I'd say you are a lousy communicator. If you can't successfully explain what you do to any audience in about a minute, you probably offer little in the way of value.

rootvg said...

How can you be a lousy communicator one place and a great communicator in another place?

That's a stupid thing to say, Jim.

Jim Russell said...

When the audience is full of people who share your daily experience, communication is easy. Any dipshit can do it. Communicating to a foreign audience takes actual skill. Clearly, you lack that skill. Also, you lack a fundamental understanding of communication. Go figure.

rootvg said...

No...it's because the audience in one place is grossly over educated (Bay Area) and the audience in another place (NE Ohio) is grossly undereducated. They're educated for another time and place that for no longer exists.

What do you think this is about?

Jim, do you know how long I've been posting in forums? Decades! Do you know how many Google hits there are on my name? You should look out there. If you go to Usenet, there are even more.

Jim Russell said...

What do you think this is about?

It's about you grinding your ax. All your comments are rants against NEO. Many of your comments don't even make sense in the context of the post. You are a troll.

rootvg said...

I'm no more a troll than you are.

I speak the truth and you know it.

NE Ohio and some of the other economically disaffected regions up that way have incredible potential (Buffalo and Syracuse come to mind) but certain people have to be pushed out of the way. Yes, the winters are bad but it snows in Minneapolis as well and they're doing relatively well, considering.

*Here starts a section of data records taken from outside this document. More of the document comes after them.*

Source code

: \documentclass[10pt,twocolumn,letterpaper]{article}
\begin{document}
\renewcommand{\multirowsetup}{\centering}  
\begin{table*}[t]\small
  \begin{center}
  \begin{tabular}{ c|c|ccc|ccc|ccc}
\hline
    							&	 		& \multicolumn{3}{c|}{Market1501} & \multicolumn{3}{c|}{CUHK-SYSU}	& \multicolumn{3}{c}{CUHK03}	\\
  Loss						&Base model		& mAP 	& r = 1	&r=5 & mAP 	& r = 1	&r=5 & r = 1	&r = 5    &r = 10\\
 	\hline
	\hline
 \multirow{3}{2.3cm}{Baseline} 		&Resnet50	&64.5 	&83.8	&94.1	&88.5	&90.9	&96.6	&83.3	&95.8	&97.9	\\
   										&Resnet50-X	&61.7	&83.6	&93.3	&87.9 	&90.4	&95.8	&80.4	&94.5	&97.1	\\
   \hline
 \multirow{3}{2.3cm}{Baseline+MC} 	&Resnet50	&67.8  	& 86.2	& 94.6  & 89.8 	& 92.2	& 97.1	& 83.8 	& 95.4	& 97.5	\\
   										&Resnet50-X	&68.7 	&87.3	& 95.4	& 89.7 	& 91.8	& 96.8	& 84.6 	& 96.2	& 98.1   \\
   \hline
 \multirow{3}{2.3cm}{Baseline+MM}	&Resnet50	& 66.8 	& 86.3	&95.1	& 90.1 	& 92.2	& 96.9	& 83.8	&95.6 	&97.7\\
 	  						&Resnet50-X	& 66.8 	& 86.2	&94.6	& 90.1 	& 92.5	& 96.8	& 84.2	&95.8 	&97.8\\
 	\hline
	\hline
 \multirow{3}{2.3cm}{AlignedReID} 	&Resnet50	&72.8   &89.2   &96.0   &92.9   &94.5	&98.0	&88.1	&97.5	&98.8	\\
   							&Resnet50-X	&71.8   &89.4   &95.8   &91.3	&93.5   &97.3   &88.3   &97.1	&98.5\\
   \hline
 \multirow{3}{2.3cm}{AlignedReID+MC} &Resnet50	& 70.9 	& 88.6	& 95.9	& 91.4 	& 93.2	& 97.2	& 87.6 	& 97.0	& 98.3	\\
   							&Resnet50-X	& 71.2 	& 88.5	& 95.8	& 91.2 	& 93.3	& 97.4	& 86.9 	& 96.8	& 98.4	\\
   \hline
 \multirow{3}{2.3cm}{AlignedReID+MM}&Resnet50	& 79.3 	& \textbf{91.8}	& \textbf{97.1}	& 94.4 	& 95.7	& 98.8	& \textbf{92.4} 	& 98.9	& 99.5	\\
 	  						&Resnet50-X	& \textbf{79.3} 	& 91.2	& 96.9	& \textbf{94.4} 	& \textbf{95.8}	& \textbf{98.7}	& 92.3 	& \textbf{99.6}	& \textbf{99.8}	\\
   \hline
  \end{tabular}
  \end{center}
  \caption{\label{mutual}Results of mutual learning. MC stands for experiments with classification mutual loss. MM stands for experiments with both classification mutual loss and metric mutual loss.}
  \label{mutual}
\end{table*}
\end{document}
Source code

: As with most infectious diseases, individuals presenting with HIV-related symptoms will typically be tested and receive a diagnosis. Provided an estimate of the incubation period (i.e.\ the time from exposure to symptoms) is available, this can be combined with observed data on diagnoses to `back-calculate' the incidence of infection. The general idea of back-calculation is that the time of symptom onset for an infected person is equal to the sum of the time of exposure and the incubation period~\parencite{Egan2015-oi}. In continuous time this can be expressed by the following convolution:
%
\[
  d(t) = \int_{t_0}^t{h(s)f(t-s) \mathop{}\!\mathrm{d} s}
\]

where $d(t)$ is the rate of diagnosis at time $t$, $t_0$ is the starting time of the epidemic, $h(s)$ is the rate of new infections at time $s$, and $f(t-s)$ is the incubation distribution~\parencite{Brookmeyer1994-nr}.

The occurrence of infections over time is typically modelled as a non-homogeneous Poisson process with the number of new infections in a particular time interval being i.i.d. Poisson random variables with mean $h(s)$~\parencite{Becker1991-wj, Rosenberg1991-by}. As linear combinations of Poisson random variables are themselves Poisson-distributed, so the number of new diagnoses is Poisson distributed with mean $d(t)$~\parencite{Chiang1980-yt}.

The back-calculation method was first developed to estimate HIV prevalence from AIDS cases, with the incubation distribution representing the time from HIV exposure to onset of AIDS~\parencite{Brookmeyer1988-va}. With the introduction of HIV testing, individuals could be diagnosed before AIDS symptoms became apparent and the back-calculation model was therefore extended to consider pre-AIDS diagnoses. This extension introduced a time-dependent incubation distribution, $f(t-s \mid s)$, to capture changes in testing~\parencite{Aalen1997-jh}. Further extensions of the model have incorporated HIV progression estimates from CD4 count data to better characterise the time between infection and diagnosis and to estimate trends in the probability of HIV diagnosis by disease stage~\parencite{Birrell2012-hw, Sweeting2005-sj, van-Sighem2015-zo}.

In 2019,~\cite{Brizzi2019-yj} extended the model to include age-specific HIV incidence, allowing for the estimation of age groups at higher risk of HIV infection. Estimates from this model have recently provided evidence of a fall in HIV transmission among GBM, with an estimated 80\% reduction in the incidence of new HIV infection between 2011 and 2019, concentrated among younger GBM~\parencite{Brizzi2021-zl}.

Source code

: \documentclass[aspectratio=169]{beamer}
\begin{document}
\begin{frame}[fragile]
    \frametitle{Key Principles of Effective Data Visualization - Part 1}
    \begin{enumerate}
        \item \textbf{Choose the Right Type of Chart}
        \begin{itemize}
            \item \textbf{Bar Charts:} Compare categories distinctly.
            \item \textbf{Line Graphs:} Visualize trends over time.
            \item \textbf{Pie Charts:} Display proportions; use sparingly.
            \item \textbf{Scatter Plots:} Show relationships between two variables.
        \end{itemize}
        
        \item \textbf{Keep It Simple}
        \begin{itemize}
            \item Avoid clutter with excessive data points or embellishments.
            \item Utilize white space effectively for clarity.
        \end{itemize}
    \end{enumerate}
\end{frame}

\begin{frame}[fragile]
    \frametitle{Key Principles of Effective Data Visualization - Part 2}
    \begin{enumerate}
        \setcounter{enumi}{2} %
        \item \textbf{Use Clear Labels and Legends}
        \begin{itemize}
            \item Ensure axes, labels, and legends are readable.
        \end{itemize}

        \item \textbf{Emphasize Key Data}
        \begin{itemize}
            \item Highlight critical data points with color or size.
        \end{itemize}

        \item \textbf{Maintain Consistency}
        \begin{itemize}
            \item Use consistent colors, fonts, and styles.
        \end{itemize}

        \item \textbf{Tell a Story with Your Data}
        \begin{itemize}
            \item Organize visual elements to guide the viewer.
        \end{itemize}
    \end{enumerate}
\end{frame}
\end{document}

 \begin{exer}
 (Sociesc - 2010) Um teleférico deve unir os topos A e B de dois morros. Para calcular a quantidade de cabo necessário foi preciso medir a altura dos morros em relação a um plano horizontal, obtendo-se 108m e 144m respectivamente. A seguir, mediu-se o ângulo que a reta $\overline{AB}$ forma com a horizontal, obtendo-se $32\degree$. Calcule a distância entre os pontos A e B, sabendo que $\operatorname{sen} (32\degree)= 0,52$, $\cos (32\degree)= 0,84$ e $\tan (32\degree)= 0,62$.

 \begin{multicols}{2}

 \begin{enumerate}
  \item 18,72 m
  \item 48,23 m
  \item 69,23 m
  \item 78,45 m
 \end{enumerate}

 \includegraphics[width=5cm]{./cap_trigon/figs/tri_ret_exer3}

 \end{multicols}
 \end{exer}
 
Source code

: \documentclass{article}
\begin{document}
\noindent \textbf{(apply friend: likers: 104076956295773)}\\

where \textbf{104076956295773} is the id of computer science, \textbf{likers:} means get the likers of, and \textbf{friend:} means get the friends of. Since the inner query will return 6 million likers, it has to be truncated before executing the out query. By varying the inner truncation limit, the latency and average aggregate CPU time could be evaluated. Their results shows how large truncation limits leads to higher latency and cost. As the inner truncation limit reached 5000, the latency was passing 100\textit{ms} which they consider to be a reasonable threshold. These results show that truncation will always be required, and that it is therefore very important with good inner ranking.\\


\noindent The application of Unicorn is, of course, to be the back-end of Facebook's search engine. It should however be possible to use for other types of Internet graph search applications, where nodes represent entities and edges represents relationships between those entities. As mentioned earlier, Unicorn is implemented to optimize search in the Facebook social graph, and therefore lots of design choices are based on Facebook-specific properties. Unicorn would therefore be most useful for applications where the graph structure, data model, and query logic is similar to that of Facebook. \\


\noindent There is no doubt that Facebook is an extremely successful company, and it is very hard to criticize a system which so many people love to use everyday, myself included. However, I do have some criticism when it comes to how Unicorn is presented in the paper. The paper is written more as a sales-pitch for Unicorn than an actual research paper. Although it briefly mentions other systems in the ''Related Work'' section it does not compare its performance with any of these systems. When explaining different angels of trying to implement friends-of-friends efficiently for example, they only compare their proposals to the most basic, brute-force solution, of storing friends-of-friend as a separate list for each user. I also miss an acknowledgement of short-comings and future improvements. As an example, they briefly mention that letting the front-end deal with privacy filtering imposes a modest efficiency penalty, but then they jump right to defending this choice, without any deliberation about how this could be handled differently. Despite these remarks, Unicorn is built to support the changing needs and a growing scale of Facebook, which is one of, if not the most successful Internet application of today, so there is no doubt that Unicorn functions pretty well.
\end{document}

Again and again, it's always the same. Certain people don't want change. They don't want to make the investments in physical infrastructure and primary/secondary education and changing their business culture because some dried up old man feels threatened. They want to be victims and believe me, they are!

Jim Russell said...

Yes, there is some truth in your rants. I've acknowledged those kernels. I'm well aware of the legacy challenges. You also spew a lot of misinformation and ignorance.

To me, you seem small and bitter. You seek out forums to vent and bitch. I hope it is cathartic because for the rest of us, it is only noise.

rootvg said...

http://www.msnbc.msn.com/id/40739464/ns/politics

I thought this wasn't happening!

Anonymous said...

First, when you start a comment with a sentence like, "I'd say you are a lousy communicator," you are a lousy communicator. I am not a troll, I just feel compelled to point that out. It's your post, you are smart enough to defend it without being unkind.

Second, Economic Geography being what it is, I do think there is a case to be made for a more nuanced approach to the data. New grads regularly land in Los Angeles. I live in a neighborhood that is an attractant to the fresh-out-of-film school types. Their parents support them while they call in a few favors and kick start careers with entry level positions in television - the area where most new film grads get traction. Only a small percentage of us are from here, and fewer still are those of that cohort who enjoy gainful employment. Yet, still they come. In droves.

Sometimes those push-pull factors have as much to do with prestige and big dreams as they do economics. They also often share connections to employers that are not geographic, other than nodally - city of orgin to big city. Finally, hiring practices favor the bright-eyed bushy-tailed newies from Oklahoma, especially along gender lines.